An exact repetition of every entry, with no images, is the required answer.

----

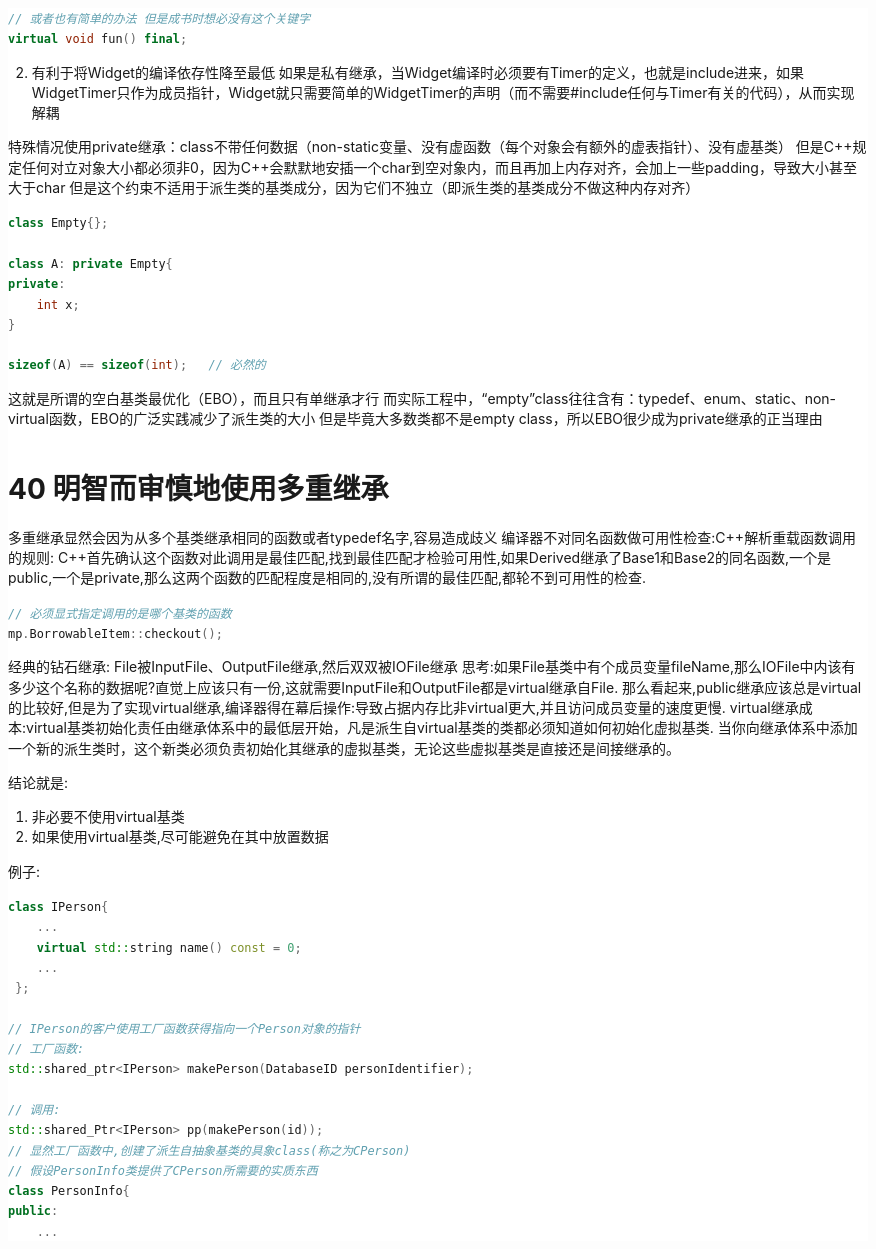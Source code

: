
 ```cpp
// 或者也有简单的办法 但是成书时想必没有这个关键字
virtual void fun() final;
```

2. 有利于将Widget的编译依存性降至最低
如果是私有继承，当Widget编译时必须要有Timer的定义，也就是include进来，如果WidgetTimer只作为成员指针，Widget就只需要简单的WidgetTimer的声明（而不需要#include任何与Timer有关的代码），从而实现解耦

特殊情况使用private继承：class不带任何数据（non-static变量、没有虚函数（每个对象会有额外的虚表指针）、没有虚基类）
但是C++规定任何对立对象大小都必须非0，因为C++会默默地安插一个char到空对象内，而且再加上内存对齐，会加上一些padding，导致大小甚至大于char
但是这个约束不适用于派生类的基类成分，因为它们不独立（即派生类的基类成分不做这种内存对齐）
```cpp
class Empty{};

class A: private Empty{
private:
    int x;
}

sizeof(A) == sizeof(int);   // 必然的
```
这就是所谓的空白基类最优化（EBO），而且只有单继承才行
而实际工程中，“empty”class往往含有：typedef、enum、static、non-virtual函数，EBO的广泛实践减少了派生类的大小
但是毕竟大多数类都不是empty class，所以EBO很少成为private继承的正当理由

# 40 明智而审慎地使用多重继承
多重继承显然会因为从多个基类继承相同的函数或者typedef名字,容易造成歧义
编译器不对同名函数做可用性检查:C++解析重载函数调用的规则:
C++首先确认这个函数对此调用是最佳匹配,找到最佳匹配才检验可用性,如果Derived继承了Base1和Base2的同名函数,一个是public,一个是private,那么这两个函数的匹配程度是相同的,没有所谓的最佳匹配,都轮不到可用性的检查.
```cpp
// 必须显式指定调用的是哪个基类的函数
mp.BorrowableItem::checkout();
```
经典的钻石继承:
File被InputFile、OutputFile继承,然后双双被IOFile继承
思考:如果File基类中有个成员变量fileName,那么IOFile中内该有多少这个名称的数据呢?直觉上应该只有一份,这就需要InputFile和OutputFile都是virtual继承自File.
那么看起来,public继承应该总是virtual的比较好,但是为了实现virtual继承,编译器得在幕后操作:导致占据内存比非virtual更大,并且访问成员变量的速度更慢.
virtual继承成本:virtual基类初始化责任由继承体系中的最低层开始，凡是派生自virtual基类的类都必须知道如何初始化虚拟基类.
当你向继承体系中添加一个新的派生类时，这个新类必须负责初始化其继承的虚拟基类，无论这些虚拟基类是直接还是间接继承的。

结论就是:
1. 非必要不使用virtual基类
2. 如果使用virtual基类,尽可能避免在其中放置数据

例子:
```cpp
class IPerson{ 
    ...
    virtual std::string name() const = 0;
    ...
 };

// IPerson的客户使用工厂函数获得指向一个Person对象的指针
// 工厂函数:
std::shared_ptr<IPerson> makePerson(DatabaseID personIdentifier);

// 调用:
std::shared_Ptr<IPerson> pp(makePerson(id));
// 显然工厂函数中,创建了派生自抽象基类的具象class(称之为CPerson)
// 假设PersonInfo类提供了CPerson所需要的实质东西
class PersonInfo{
public:
    ...
```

----

RESPONSE TO THIS EXERCISE
Source code

:
 ```cpp
// 或者也有简单的办法 但是成书时想必没有这个关键字
virtual void fun() final;
```

2. 有利于将Widget的编译依存性降至最低
如果是私有继承，当Widget编译时必须要有Timer的定义，也就是include进来，如果WidgetTimer只作为成员指针，Widget就只需要简单的WidgetTimer的声明（而不需要#include任何与Timer有关的代码），从而实现解耦

特殊情况使用private继承：class不带任何数据（non-static变量、没有虚函数（每个对象会有额外的虚表指针）、没有虚基类）
但是C++规定任何对立对象大小都必须非0，因为C++会默默地安插一个char到空对象内，而且再加上内存对齐，会加上一些padding，导致大小甚至大于char
但是这个约束不适用于派生类的基类成分，因为它们不独立（即派生类的基类成分不做这种内存对齐）
```cpp
class Empty{};

class A: private Empty{
private:
    int x;
}

sizeof(A) == sizeof(int);   // 必然的
```
这就是所谓的空白基类最优化（EBO），而且只有单继承才行
而实际工程中，“empty”class往往含有：typedef、enum、static、non-virtual函数，EBO的广泛实践减少了派生类的大小
但是毕竟大多数类都不是empty class，所以EBO很少成为private继承的正当理由

# 40 明智而审慎地使用多重继承
多重继承显然会因为从多个基类继承相同的函数或者typedef名字,容易造成歧义
编译器不对同名函数做可用性检查:C++解析重载函数调用的规则:
C++首先确认这个函数对此调用是最佳匹配,找到最佳匹配才检验可用性,如果Derived继承了Base1和Base2的同名函数,一个是public,一个是private,那么这两个函数的匹配程度是相同的,没有所谓的最佳匹配,都轮不到可用性的检查.
```cpp
// 必须显式指定调用的是哪个基类的函数
mp.BorrowableItem::checkout();
```
经典的钻石继承:
File被InputFile、OutputFile继承,然后双双被IOFile继承
思考:如果File基类中有个成员变量fileName,那么IOFile中内该有多少这个名称的数据呢?直觉上应该只有一份,这就需要InputFile和OutputFile都是virtual继承自File.
那么看起来,public继承应该总是virtual的比较好,但是为了实现virtual继承,编译器得在幕后操作:导致占据内存比非virtual更大,并且访问成员变量的速度更慢.
virtual继承成本:virtual基类初始化责任由继承体系中的最低层开始，凡是派生自virtual基类的类都必须知道如何初始化虚拟基类.
当你向继承体系中添加一个新的派生类时，这个新类必须负责初始化其继承的虚拟基类，无论这些虚拟基类是直接还是间接继承的。

结论就是:
1. 非必要不使用virtual基类
2. 如果使用virtual基类,尽可能避免在其中放置数据

例子:
```cpp
class IPerson{ 
    ...
    virtual std::string name() const = 0;
    ...
 };

// IPerson的客户使用工厂函数获得指向一个Person对象的指针
// 工厂函数:
std::shared_ptr<IPerson> makePerson(DatabaseID personIdentifier);

// 调用:
std::shared_Ptr<IPerson> pp(makePerson(id));
// 显然工厂函数中,创建了派生自抽象基类的具象class(称之为CPerson)
// 假设PersonInfo类提供了CPerson所需要的实质东西
class PersonInfo{
public:
    ...
```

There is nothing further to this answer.